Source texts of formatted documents
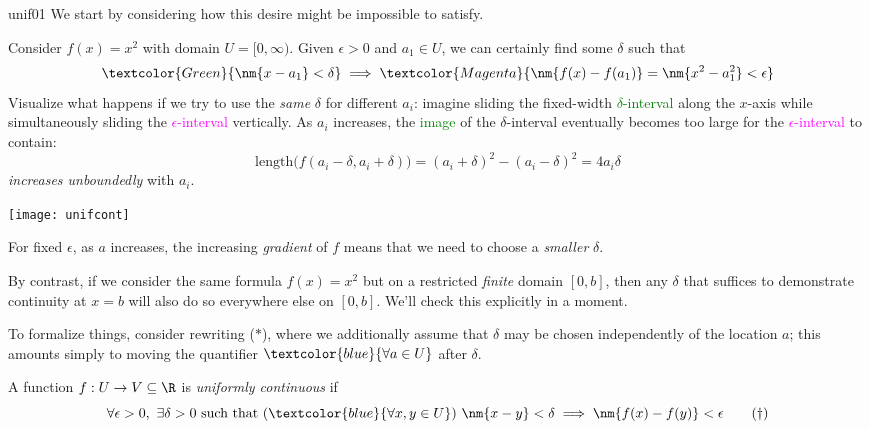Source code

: \begin{example}{}{unif01}
	We start by considering how this desire might be impossible to satisfy.\par
	\begin{minipage}[t]{0.6\linewidth}\vspace{-3pt}
		Consider $f(x)=x^2$ with domain $U=[0,\infty)$. Given $\epsilon>0$ and $a_1\in U$, we can certainly find some\footnotemark{} $\delta$ such that
		\[
			\textcolor{Green}{\nm{x-a_1}<\delta}\implies \textcolor{Magenta}{\nm{f(x)-f(a_1)}=\nm{x^2-a_1^2}<\epsilon}
		\]
		Visualize what happens if we try to use the \emph{same} $\delta$ for different $a_i$: imagine sliding the fixed-width \textcolor{Green}{$\delta$-interval} along the $x$-axis while simultaneously sliding the \textcolor{Magenta}{$\epsilon$-interval} vertically. As $a_i$ increases, the \textcolor{Green}{image} of the $\delta$-interval eventually becomes too large for the \textcolor{Magenta}{$\epsilon$-interval} to contain:
		\[
			\text{length}\bigl(f(a_i-\delta,a_i+\delta)\bigr) =(a_i+\delta)^2-(a_i-\delta)^2=4a_i\delta
		\]
		\emph{increases unboundedly} with $a_i$.
	\end{minipage}
	\hfill
	\begin{minipage}[t]{0.39\linewidth}\vspace{0pt}
		\flushright\texttt{[image: unifcont]}
	\end{minipage}\smallbreak
	
	For fixed $\epsilon$, as $a$ increases, the increasing \emph{gradient} of $f$ means that we need to choose a \emph{smaller} $\delta$.\medbreak
	
	By contrast, if we consider the same formula $f(x)=x^2$ but on a restricted \emph{finite} domain $[0,b]$, then any $\delta$ that suffices to demonstrate continuity at $x=b$ will also do so everywhere else on $[0,b]$. We'll check this explicitly in a moment.
\end{example}


To formalize things, consider rewriting ($\ast$), where we additionally assume that $\delta$ may be chosen independently of the location $a$; this amounts simply to moving the quantifier $\textcolor{blue}{\forall a\in U}$ after $\delta$.

\begin{defn}{}{}
	A function $f:U\to V\subseteq \R$ is \emph{uniformly continuous} if
	\[
		\forall\epsilon>0,\ \exists\delta>0\text{ such that }(\textcolor{blue}{\forall x,y\in U})\ \nm{x-y}<\delta\implies\nm{f(x)-f(y)}<\epsilon \tag{$\dag$}
	\]
\end{defn}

| About this exercise |
Search the entries for the string "implies". Copy every line that has it.

| Answer for this exercise |
			\textcolor{Green}{\nm{x-a_1}<\delta}\implies \textcolor{Magenta}{\nm{f(x)-f(a_1)}=\nm{x^2-a_1^2}<\epsilon}
		\forall\epsilon>0,\ \exists\delta>0\text{ such that }(\textcolor{blue}{\forall x,y\in U})\ \nm{x-y}<\delta\implies\nm{f(x)-f(y)}<\epsilon \tag{$\dag$}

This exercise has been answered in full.